BRIEF:
Extract all lines that hold "booti" from the records below.

TASK INPUT: Begin

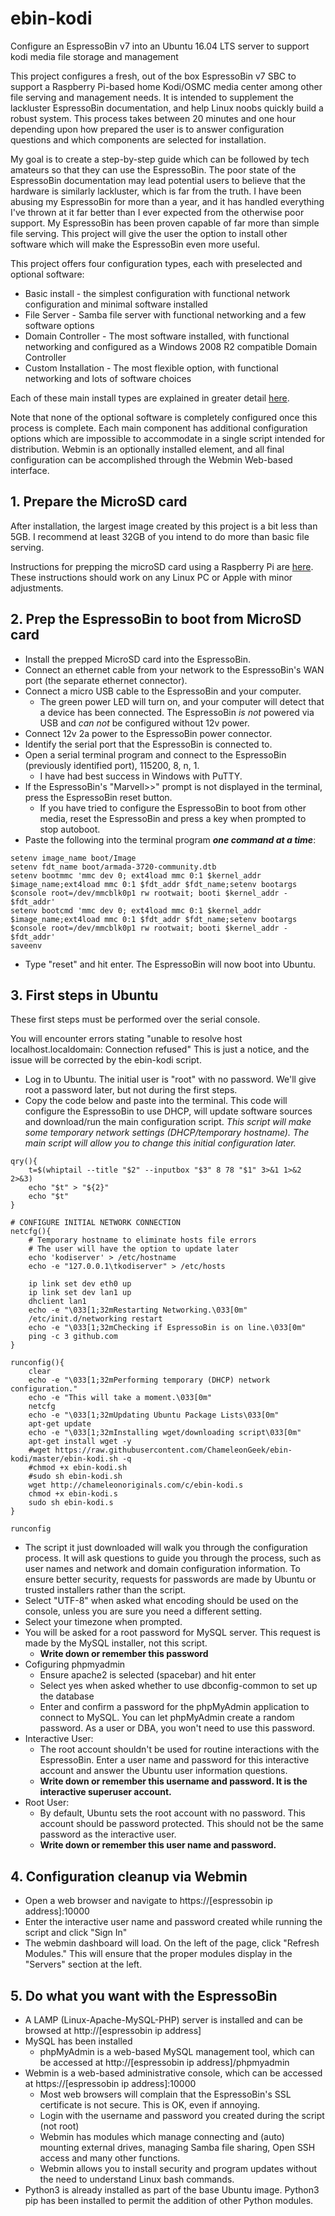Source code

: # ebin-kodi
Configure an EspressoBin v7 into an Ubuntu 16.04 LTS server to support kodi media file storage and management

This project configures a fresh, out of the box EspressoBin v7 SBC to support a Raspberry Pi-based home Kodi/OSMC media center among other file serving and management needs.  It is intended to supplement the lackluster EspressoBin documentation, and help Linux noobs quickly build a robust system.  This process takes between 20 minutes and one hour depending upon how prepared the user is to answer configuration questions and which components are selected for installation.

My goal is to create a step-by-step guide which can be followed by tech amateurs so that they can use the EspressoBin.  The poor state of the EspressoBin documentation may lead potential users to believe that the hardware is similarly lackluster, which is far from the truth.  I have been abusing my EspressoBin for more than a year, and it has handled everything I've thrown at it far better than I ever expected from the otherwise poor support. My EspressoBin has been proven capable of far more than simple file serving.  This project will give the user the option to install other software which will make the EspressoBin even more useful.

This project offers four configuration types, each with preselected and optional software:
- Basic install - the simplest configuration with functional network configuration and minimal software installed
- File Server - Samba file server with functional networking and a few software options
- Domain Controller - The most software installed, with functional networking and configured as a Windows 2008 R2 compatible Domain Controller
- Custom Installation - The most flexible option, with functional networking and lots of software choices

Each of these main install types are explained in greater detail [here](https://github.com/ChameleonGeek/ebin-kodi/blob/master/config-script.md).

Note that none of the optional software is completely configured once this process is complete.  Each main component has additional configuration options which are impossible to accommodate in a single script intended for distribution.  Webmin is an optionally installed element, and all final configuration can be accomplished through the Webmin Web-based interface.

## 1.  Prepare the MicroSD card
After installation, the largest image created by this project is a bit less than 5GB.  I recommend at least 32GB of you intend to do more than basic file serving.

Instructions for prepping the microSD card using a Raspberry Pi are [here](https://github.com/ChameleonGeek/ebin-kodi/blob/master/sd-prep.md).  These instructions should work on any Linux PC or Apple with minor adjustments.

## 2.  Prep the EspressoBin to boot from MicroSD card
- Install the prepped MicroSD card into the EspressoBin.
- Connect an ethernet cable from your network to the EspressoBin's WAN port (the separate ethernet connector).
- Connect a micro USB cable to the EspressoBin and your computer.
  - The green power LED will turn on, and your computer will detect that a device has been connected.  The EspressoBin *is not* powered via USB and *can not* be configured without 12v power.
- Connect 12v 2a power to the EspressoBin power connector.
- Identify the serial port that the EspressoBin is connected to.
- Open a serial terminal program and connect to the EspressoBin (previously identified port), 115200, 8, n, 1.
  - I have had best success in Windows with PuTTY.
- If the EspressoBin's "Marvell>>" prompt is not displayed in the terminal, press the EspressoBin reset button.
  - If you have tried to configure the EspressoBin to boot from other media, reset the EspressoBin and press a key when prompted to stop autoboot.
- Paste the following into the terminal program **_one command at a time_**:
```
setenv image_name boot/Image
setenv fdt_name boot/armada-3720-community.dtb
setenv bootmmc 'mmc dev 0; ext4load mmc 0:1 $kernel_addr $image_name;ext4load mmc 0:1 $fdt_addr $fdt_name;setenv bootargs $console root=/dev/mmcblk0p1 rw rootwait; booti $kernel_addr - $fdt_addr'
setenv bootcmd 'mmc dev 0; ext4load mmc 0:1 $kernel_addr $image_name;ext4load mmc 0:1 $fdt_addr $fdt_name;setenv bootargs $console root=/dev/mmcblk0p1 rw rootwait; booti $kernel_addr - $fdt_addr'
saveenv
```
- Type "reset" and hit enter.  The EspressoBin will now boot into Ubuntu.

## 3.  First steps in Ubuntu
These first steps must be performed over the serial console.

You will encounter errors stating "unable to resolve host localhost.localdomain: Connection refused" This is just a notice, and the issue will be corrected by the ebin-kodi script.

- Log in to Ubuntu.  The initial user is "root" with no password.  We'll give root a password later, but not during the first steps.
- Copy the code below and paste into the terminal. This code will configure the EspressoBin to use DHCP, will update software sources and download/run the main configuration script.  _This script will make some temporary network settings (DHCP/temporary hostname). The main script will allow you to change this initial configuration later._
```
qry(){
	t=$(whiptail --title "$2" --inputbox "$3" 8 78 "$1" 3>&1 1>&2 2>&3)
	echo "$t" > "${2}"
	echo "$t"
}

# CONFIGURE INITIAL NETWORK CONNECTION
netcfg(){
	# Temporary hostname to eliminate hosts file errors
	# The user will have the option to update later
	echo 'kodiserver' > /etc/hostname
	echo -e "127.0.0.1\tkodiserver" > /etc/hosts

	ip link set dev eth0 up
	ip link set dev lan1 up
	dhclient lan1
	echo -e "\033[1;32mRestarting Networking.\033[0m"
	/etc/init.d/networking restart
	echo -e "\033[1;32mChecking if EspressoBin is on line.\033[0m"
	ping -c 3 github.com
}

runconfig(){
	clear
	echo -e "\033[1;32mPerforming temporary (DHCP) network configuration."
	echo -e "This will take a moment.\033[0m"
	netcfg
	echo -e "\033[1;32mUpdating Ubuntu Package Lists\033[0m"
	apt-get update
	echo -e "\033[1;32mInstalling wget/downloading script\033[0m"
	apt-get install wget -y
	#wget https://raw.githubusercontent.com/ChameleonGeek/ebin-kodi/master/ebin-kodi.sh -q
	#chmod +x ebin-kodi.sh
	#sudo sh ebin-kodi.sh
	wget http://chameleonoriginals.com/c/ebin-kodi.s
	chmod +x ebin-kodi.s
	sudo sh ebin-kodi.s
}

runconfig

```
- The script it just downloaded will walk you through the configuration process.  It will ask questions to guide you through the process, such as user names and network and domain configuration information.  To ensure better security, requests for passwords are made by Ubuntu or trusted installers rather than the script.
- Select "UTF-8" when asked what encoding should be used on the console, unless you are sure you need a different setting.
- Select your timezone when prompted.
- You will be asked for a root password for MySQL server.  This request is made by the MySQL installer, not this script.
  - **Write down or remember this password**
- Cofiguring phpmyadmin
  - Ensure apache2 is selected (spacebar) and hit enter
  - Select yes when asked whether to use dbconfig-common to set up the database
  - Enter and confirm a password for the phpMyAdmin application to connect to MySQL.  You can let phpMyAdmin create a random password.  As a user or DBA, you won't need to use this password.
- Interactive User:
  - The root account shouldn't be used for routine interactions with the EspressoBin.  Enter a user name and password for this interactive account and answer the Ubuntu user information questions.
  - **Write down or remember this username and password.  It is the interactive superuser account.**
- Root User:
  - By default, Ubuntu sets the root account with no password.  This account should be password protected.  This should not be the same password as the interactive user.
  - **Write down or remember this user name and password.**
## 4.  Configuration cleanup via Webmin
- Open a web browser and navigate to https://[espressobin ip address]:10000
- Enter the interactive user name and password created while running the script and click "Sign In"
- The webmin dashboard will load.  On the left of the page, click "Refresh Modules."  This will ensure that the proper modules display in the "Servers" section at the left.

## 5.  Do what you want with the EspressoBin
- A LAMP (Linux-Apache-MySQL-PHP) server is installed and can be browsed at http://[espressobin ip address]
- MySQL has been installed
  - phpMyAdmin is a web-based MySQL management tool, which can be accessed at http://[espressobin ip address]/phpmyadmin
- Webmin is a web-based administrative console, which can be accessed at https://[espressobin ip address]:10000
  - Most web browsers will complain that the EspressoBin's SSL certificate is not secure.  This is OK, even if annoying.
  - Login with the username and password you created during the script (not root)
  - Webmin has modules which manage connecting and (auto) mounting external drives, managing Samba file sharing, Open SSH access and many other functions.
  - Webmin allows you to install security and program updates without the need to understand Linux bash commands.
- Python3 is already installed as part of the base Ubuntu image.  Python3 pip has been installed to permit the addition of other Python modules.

TASK INPUT: End

REPLY TO THE TASK:
setenv bootmmc 'mmc dev 0; ext4load mmc 0:1 $kernel_addr $image_name;ext4load mmc 0:1 $fdt_addr $fdt_name;setenv bootargs $console root=/dev/mmcblk0p1 rw rootwait; booti $kernel_addr - $fdt_addr'
setenv bootcmd 'mmc dev 0; ext4load mmc 0:1 $kernel_addr $image_name;ext4load mmc 0:1 $fdt_addr $fdt_name;setenv bootargs $console root=/dev/mmcblk0p1 rw rootwait; booti $kernel_addr - $fdt_addr'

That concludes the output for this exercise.